Metrics and Implications
The decomposition creates mutually exclusive buckets with no overlap. Vacancy measures physical emptiness. Concessions measure pricing decisions. Delinquency measures collection failure. Other measures structural waivers.
A property at 91% economic occupancy lost 9%. That 9% could break down as: 4% to vacancy, 3% to concessions, 2% to delinquency, 0% to other. Another property also at 91% shows losses of: 2% to vacancy, 1% to concessions, 6% to delinquency, 0% to other. Same headline number, entirely different operational problems. The first needs pricing discipline, the second needs collections enforcement.
The quadrant map separates noise from signal. Quadrant III properties (declining and weak) require immediate escalation. Quadrant IV properties (strong but weakening) get early intervention while still above baseline. Quadrant II properties (recovering but weak) need consistency to cement gains.
What This Enables
Component breakdown directs specific interventions. Concession losses require pricing discipline. Delinquency losses require collections enforcement. Vacancy losses require leasing velocity improvements.
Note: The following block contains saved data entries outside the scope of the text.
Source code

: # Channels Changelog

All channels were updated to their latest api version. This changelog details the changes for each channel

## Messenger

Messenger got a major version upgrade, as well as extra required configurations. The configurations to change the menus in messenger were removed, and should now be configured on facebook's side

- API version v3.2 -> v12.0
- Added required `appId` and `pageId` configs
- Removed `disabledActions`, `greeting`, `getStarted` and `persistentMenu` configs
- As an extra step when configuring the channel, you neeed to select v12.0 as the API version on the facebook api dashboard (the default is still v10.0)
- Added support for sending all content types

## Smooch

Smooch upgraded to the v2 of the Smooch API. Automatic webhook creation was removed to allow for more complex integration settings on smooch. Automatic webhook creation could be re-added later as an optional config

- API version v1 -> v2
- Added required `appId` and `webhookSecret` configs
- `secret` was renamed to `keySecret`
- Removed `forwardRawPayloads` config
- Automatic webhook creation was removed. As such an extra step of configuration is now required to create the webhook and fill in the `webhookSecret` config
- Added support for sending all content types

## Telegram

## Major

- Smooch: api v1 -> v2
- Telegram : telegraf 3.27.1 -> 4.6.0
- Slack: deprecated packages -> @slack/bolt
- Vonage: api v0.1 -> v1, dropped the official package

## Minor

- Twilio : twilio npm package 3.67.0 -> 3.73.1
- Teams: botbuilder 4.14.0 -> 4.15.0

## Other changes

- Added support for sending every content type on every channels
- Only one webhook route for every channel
Quadrant position identifies when to intervene. Quadrant IV properties still perform above baseline but momentum turned negative. Early intervention prevents slide to Quadrant III. Leadership attention allocates based on trajectory, not just absolute performance.
Multi-period view tracks operational changes. A collections enforcement initiative shows as declining bad debt percentage across T1, T3, T12. A pricing discipline push shows as declining concession percentage.